The final steps for polishing up the tortoiseshell and water buffalo horn snuff box were fairly straightforward.  My practice for polishing tortoiseshell is entirely hand-work based.  I do not use power polishing at all, i.e. buffing wheels, as I believe they rob the tortoiseshell surface of its tortoiseshell-ness through heating then deforming the surface by rubbing against a high speed abrasive wheel such that much of the character on and just beneath the surface is obliterated.  I have seen too many beautiful tortoiseshell objects that were power buffed to the degree that they look just like molded plastic.  That is certainly not what I am ever aiming for.


My tools and supplies for bringing the tortoiseshell surface to where it is supposed to be are few and simple: a sliver of a felt buffing wheel, a shallow watch glass (although any small, shallow ceramic container will suffice), an eye dropper or pipette, alcohol, 1 micron metallography micro polish abrasive powder, and disposable cosmetics pads.

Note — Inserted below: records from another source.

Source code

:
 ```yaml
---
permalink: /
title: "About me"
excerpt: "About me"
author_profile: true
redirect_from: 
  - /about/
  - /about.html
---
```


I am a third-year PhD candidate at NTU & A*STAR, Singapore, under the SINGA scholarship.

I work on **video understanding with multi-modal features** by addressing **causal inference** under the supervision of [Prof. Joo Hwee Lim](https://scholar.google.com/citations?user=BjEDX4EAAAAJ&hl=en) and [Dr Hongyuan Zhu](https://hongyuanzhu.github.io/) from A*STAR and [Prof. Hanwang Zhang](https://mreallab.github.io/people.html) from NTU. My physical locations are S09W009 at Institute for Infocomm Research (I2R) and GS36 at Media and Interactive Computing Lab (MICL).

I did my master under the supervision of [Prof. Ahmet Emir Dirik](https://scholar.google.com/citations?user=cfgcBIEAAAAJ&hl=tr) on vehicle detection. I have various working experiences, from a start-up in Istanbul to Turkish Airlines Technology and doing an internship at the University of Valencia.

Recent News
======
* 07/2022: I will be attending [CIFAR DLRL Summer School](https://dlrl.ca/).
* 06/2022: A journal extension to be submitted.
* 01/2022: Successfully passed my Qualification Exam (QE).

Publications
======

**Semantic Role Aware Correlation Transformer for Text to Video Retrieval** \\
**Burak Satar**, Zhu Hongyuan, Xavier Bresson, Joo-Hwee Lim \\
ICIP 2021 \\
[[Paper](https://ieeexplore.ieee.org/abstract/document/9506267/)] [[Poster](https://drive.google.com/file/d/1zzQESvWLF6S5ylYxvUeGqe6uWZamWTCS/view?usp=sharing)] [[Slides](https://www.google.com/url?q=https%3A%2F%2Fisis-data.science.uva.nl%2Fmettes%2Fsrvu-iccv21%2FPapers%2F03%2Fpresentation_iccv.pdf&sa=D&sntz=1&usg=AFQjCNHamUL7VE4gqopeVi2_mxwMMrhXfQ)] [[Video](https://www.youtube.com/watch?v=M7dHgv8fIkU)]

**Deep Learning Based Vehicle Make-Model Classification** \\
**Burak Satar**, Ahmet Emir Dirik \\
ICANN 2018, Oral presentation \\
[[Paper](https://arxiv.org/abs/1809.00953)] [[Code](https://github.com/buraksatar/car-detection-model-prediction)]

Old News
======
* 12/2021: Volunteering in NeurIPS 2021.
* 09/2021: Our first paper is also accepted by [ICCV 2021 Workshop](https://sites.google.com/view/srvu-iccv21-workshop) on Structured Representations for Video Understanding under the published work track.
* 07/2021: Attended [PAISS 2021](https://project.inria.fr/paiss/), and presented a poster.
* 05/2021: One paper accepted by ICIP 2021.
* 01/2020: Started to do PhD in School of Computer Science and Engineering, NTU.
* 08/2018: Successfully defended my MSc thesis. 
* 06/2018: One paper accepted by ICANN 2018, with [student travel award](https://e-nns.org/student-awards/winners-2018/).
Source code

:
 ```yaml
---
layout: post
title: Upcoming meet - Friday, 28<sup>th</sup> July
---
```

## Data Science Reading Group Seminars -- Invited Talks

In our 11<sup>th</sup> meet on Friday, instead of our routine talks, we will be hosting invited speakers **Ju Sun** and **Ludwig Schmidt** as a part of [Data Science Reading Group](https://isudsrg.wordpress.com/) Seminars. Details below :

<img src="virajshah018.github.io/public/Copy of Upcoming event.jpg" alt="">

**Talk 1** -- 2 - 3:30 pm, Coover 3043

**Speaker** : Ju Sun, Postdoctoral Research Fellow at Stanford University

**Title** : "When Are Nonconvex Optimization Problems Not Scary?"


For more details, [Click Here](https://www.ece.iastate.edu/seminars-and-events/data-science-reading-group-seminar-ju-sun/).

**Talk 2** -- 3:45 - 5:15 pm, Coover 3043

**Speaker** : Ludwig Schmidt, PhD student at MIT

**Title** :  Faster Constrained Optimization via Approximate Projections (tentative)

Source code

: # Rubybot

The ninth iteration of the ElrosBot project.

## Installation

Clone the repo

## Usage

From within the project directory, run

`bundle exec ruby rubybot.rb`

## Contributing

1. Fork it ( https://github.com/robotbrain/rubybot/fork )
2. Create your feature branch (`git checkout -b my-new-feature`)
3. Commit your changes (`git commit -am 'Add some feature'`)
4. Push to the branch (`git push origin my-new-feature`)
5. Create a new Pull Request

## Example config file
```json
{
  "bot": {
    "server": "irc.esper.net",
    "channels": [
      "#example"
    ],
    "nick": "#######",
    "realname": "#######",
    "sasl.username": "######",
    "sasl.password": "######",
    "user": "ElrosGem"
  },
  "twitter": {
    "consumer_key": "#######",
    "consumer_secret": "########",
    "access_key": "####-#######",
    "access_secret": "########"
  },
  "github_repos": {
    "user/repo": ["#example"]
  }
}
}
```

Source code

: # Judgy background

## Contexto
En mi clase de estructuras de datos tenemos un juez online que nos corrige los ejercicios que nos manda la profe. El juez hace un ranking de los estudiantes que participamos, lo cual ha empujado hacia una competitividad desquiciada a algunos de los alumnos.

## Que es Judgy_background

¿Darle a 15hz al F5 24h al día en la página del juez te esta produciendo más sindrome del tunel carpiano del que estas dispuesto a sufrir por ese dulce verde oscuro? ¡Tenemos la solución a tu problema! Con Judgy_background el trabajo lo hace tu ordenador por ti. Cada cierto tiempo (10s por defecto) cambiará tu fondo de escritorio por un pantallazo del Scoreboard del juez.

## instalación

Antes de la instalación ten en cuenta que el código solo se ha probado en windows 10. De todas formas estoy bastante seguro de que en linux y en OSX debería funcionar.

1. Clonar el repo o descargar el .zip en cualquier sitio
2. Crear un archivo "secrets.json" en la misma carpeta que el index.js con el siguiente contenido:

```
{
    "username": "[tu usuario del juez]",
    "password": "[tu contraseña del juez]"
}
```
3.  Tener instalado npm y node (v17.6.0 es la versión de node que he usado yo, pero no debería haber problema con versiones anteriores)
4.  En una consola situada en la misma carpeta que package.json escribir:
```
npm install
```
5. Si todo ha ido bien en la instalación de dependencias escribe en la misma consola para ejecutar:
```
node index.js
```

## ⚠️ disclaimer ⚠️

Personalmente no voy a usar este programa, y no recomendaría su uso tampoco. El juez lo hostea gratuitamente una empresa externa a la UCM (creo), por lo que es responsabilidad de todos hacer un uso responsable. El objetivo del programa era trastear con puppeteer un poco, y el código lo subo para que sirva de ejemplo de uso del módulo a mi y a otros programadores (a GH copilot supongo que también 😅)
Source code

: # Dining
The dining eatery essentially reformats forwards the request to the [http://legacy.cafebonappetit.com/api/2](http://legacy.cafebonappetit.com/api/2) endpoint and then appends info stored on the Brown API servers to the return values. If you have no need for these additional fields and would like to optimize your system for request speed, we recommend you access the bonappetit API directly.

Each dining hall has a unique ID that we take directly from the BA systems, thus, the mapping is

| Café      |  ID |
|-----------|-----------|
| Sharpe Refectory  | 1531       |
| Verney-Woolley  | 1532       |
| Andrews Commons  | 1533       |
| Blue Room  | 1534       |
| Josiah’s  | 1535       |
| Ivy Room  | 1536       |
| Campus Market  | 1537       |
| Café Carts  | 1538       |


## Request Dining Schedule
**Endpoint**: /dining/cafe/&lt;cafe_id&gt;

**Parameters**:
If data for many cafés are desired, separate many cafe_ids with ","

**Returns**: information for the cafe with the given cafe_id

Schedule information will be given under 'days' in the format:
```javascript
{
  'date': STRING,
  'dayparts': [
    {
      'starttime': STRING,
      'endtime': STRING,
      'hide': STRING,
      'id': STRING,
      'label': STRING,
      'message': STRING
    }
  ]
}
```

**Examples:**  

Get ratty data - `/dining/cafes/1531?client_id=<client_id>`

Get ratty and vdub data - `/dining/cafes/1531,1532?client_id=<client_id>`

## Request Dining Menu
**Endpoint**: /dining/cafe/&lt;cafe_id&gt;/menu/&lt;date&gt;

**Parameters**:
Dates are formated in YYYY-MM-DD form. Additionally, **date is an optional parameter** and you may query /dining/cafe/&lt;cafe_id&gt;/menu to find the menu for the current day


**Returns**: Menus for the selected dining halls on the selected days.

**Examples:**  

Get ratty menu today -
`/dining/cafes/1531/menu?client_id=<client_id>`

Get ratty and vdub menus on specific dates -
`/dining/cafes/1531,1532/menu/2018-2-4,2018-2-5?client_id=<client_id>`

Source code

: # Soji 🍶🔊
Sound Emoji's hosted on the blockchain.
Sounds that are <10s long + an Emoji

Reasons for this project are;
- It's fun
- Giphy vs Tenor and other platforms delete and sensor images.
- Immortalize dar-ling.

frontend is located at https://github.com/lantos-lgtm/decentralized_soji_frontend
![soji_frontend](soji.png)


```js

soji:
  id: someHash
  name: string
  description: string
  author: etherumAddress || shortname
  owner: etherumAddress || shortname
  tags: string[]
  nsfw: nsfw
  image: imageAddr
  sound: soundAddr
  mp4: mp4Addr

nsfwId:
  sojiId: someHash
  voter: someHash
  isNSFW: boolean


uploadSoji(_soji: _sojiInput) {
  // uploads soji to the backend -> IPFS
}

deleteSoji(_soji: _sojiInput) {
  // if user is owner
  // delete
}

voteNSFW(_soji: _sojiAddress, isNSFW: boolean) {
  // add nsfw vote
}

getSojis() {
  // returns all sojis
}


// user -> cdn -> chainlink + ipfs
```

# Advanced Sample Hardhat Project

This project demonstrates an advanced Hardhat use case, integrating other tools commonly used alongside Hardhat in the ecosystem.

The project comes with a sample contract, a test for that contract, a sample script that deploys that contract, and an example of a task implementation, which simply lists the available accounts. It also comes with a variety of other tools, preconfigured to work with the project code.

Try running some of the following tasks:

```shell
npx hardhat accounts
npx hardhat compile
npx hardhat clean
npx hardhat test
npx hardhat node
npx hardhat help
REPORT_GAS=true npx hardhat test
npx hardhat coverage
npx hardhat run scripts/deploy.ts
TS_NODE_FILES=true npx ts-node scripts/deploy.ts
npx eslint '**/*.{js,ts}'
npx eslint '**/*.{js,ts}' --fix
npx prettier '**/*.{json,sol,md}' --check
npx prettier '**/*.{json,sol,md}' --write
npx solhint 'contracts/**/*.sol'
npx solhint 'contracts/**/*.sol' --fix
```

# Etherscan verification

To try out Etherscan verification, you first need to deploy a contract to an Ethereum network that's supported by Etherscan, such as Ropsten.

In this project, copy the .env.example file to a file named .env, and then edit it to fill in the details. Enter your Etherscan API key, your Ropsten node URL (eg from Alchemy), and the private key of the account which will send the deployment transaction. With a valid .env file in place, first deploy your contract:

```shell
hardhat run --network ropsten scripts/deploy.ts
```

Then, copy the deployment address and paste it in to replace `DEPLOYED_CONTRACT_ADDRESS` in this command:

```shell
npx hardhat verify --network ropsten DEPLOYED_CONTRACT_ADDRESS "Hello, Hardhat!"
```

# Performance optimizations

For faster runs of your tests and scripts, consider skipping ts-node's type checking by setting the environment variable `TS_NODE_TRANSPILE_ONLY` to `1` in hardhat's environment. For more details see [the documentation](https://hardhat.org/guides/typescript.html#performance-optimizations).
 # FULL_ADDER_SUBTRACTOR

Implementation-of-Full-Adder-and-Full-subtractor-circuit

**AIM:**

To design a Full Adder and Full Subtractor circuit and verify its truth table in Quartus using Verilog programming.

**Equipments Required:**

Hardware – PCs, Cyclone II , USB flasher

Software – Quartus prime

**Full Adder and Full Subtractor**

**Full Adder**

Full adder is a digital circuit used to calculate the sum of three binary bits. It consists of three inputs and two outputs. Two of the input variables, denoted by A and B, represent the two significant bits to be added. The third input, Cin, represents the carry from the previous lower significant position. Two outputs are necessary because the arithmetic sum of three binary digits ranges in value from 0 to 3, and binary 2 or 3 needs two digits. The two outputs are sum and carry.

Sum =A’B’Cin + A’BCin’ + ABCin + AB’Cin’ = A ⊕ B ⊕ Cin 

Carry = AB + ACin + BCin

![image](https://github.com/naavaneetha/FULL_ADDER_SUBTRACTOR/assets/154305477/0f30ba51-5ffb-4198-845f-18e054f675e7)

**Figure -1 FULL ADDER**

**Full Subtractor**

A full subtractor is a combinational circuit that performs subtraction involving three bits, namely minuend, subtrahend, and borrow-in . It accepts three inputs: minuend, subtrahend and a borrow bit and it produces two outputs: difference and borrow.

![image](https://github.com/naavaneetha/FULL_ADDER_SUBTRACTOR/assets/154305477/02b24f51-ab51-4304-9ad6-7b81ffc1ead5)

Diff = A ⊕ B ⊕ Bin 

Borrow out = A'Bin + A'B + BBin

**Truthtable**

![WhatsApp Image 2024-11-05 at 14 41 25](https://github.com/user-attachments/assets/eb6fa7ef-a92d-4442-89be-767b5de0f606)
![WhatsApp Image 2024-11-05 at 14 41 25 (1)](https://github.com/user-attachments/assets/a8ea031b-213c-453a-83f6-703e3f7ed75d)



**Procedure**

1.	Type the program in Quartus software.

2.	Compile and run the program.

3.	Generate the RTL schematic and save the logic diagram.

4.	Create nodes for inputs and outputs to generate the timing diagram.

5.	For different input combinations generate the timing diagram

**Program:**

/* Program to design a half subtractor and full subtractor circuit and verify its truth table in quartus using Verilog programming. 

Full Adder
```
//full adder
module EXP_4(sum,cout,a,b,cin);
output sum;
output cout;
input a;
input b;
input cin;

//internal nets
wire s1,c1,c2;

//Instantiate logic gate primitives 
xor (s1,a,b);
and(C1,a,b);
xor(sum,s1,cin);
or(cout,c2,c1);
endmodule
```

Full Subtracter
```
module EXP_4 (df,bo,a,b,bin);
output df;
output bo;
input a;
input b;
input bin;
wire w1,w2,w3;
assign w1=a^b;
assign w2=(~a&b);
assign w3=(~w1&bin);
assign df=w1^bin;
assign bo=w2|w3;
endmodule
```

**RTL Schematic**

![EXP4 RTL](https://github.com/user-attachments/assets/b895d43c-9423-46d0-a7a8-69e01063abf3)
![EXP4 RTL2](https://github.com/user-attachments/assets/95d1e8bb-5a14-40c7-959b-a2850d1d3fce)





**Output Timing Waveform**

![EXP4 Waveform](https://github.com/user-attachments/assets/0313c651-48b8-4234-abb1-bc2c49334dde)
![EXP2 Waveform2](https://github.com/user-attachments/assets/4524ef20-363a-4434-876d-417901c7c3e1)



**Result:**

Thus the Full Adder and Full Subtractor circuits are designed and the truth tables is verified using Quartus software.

I place a small amount of the micro polish powder in the watch glass and add some alcohol to make a slurry and moisten the felt wedge.  I dip the wedge in the slurry and then rub it against the surface of the tortoiseshell.  I check periodically by wiping the area clean with a cosmetics pad, and when it has reached the desired sheen I clean off the area thoroughly.


As you can see, the result can be stunning!  It is difficult for me to photograph a really glossy object on my workbench.


One of the really neat things about this box is that after polishing, the grain pattern of the horn box has an iridescence that literally glows at certain lighting and viewing angles.


From other angles it just looks like a beautiful highly polished black surface.

And now this project is done.  On to the next one.